We know that the Common Core State Standards are encouraging you to reevaluate the books that you assign to your students. To help you decide which books are right for your classroom, each free ebook in this series contains a Common Core–aligned teaching guide and a sample chapter.

This free teaching guide for Our Town by Thornton Wilder is designed to help you put the new Common Core State Standards into practice.

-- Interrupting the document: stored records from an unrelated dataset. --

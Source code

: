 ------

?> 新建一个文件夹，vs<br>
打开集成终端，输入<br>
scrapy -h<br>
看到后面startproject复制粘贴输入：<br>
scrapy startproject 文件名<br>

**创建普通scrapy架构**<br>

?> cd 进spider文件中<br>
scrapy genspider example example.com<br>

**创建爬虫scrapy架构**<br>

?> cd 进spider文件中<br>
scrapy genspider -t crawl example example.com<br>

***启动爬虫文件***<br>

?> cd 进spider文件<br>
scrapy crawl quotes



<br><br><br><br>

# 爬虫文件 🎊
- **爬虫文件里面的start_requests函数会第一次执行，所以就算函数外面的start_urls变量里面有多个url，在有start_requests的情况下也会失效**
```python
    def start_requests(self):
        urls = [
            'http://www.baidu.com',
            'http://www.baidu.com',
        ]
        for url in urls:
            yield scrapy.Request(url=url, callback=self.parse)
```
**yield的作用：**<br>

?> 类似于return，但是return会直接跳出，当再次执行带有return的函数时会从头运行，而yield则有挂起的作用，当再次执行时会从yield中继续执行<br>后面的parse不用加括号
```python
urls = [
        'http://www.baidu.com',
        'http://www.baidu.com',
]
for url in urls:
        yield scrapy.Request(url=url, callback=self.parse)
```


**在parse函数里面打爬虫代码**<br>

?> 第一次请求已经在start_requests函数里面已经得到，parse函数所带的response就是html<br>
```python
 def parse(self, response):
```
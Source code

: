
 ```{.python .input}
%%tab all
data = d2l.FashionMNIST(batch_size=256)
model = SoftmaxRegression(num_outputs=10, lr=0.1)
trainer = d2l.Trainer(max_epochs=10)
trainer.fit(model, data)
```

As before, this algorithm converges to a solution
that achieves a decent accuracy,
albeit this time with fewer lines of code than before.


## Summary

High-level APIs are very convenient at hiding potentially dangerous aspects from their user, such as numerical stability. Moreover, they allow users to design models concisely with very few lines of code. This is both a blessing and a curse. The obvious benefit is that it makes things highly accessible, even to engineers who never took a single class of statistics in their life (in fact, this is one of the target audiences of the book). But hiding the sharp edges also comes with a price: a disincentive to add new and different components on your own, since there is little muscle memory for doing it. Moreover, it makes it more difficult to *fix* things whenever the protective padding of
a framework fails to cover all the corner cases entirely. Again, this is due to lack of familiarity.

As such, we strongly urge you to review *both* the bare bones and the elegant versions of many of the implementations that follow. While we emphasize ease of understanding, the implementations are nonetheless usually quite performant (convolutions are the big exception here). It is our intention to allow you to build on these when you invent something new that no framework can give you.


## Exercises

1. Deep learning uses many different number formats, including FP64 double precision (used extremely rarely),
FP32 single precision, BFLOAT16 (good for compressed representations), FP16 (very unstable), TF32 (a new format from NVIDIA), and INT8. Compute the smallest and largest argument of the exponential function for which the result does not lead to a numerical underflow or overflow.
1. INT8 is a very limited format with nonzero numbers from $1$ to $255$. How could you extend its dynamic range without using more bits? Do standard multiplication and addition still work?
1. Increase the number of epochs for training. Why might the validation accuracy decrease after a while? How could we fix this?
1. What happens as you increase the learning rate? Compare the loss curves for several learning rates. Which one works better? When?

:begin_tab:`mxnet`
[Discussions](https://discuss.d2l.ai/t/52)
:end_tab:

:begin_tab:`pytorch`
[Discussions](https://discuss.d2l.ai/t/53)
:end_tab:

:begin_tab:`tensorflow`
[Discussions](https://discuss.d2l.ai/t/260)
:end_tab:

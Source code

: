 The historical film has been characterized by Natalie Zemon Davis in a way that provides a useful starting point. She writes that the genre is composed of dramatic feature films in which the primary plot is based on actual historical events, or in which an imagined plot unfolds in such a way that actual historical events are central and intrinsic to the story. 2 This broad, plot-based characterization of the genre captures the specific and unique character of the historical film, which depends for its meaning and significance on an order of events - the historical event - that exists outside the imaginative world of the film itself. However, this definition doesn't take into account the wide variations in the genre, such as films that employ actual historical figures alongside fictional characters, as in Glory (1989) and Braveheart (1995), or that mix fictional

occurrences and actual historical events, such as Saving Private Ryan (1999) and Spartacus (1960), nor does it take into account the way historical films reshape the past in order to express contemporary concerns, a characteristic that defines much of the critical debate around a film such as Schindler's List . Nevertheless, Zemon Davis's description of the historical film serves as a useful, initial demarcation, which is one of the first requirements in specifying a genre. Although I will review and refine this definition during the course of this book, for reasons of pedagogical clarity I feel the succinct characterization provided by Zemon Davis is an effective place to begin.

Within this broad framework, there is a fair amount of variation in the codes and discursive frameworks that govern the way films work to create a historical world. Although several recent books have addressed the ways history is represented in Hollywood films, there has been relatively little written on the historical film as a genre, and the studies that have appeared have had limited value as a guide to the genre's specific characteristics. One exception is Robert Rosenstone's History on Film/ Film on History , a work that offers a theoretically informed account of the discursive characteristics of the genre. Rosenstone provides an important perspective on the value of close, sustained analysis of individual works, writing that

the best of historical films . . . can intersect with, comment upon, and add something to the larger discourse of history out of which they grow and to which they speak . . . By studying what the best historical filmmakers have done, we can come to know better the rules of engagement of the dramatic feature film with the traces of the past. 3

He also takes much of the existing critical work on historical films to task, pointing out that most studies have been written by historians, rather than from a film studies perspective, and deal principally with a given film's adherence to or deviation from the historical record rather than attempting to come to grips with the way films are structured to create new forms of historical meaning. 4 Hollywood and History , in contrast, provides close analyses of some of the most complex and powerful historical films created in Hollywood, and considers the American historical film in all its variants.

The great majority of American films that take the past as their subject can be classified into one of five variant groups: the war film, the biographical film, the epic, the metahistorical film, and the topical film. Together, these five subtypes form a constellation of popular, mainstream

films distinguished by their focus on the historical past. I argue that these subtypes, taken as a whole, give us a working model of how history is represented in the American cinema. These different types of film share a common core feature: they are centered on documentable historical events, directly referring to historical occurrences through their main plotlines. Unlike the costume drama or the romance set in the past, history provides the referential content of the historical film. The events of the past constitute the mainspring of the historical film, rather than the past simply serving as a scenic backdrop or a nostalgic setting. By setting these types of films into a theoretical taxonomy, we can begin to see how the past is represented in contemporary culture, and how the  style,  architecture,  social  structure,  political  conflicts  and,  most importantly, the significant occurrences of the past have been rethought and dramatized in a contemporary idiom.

"Taking as his material three periods in the history of a placid New Hampshire town, Mr. Wilder has transmuted the simple events of human life into universal reverie. He has given familiar facts a deeply moving, philosophical perspective. . . . Our Town is one of the finest achievements of the current stage."—Brooks Atkinson

Our Town was first produced and published in 1938 to wide acclaim. This Pulitzer Prize-winning drama of life in the town of Grover 's Corners, an allegorical representation of all life, has become a classic. It is Thornton Wilder's most renowned and most frequently performed play.

About the author(s)

Thornton Wilder (1897-1975) was an accomplished novelist and playwright whose works, exploring the connection between the commonplace and cosmic dimensions of human experience, continue to be read and produced around the world. His Bridge of San Luis Rey, one of seven novels, won the Pulitzer Prize in 1928, as did two of his four full-length dramas, Our Town (1938) and The Skin of Our Teeth (1943). Wilder's The Matchmaker was adapted as the musical Hello, Dolly!. He also enjoyed enormous success with many other forms of the written and spoken word, among them teaching, acting, the opera, and films. (His screenplay for Hitchcock's Shadow of Doubt [1943] remains a classic psycho-thriller to this day.) Wilder's many honors include the Gold Medal for Fiction from the American Academy of Arts and Letters, the Presidential Medal of Freedom, and the National Book Committee's Medal for Literature.

Amy Jurskis, the author of these teaching materials, holds a B.A. in English from the University of Georgia and a MAT from Agnes Scott College. A former department chair for language arts in a title one public school in Atlanta, she currently serves as a chairperson of curriculum and English teacher at Oxbridge Academy of the Palm Beaches.